AIM OF THE TASK - Could you write out, word for word, only the lines from the one containing "(\forall \varepsilon >" through the last line of the data below?

PROVIDED MATERIAL -
--------------------------------
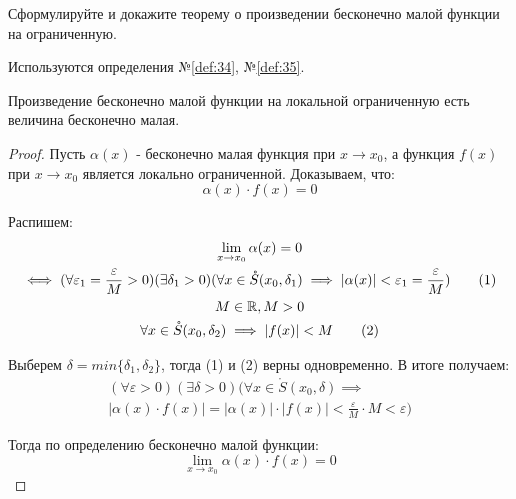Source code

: \begin{question}
    Сформулируйте и докажите теорему о произведении бесконечно малой функции на ограниченную.
\end{question}
\begin{used}
    Используются определения №\ref{def:34}, №\ref{def:35}.
\end{used}
\begin{theorem}
    Произведение бесконечно малой функции на локальной ограниченную есть величина бесконечно малая.
\end{theorem}
\begin{proof}
    Пусть $\alpha(x)$ - бесконечно малая функция при $x \to x_0$, а функция $f(x)$ при $x \to  x_0$ является локально ограниченной. Доказываем, что: \[
        \alpha(x) \cdot f(x) = 0
    \] 

    Распишем:
    \begin{gather*}
        \lim_{x \to x_0} \alpha(x) = 0 \\
        \iff (\forall \varepsilon_1 = \frac{\varepsilon}{M} > 0)(\exists \delta_1 > 0)(\forall x \in \mathring{S}(x_0, \delta_1) \implies |\alpha(x)| < \varepsilon_1 = \frac{\varepsilon}{M}) \tag{1}\\
        M \in \mathbb{R}, M > 0 \\
        \forall x \in  \mathring{S}(x_0, \delta_2) \implies |f(x)| < M \tag{2} \\ 
    \end{gather*}

    Выберем $\delta = min \{\delta_1, \delta_2\} $, тогда (1) и (2) верны одновременно. В итоге получаем:
    \begin{gather*}
        (\forall \varepsilon > 0)(\exists \delta > 0)(\forall x \in \mathring{S}(x_0, \delta) \implies \\
        |\alpha(x) \cdot f(x)| = |\alpha(x)| \cdot |f(x)| < \frac{\varepsilon}{M} \cdot M < \varepsilon)  
    \end{gather*}

    Тогда по определению бесконечно малой функции: \[
        \lim_{x \to x_0} \alpha(x) \cdot f(x) = 0
    \] 
\end{proof}
\pagebreak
--------------------------------
ANSWER BOX -
        (\forall \varepsilon > 0)(\exists \delta > 0)(\forall x \in \mathring{S}(x_0, \delta) \implies \\
        |\alpha(x) \cdot f(x)| = |\alpha(x)| \cdot |f(x)| < \frac{\varepsilon}{M} \cdot M < \varepsilon)  
    \end{gather*}

    Тогда по определению бесконечно малой функции: \[
        \lim_{x \to x_0} \alpha(x) \cdot f(x) = 0
    \] 
\end{proof}
\pagebreak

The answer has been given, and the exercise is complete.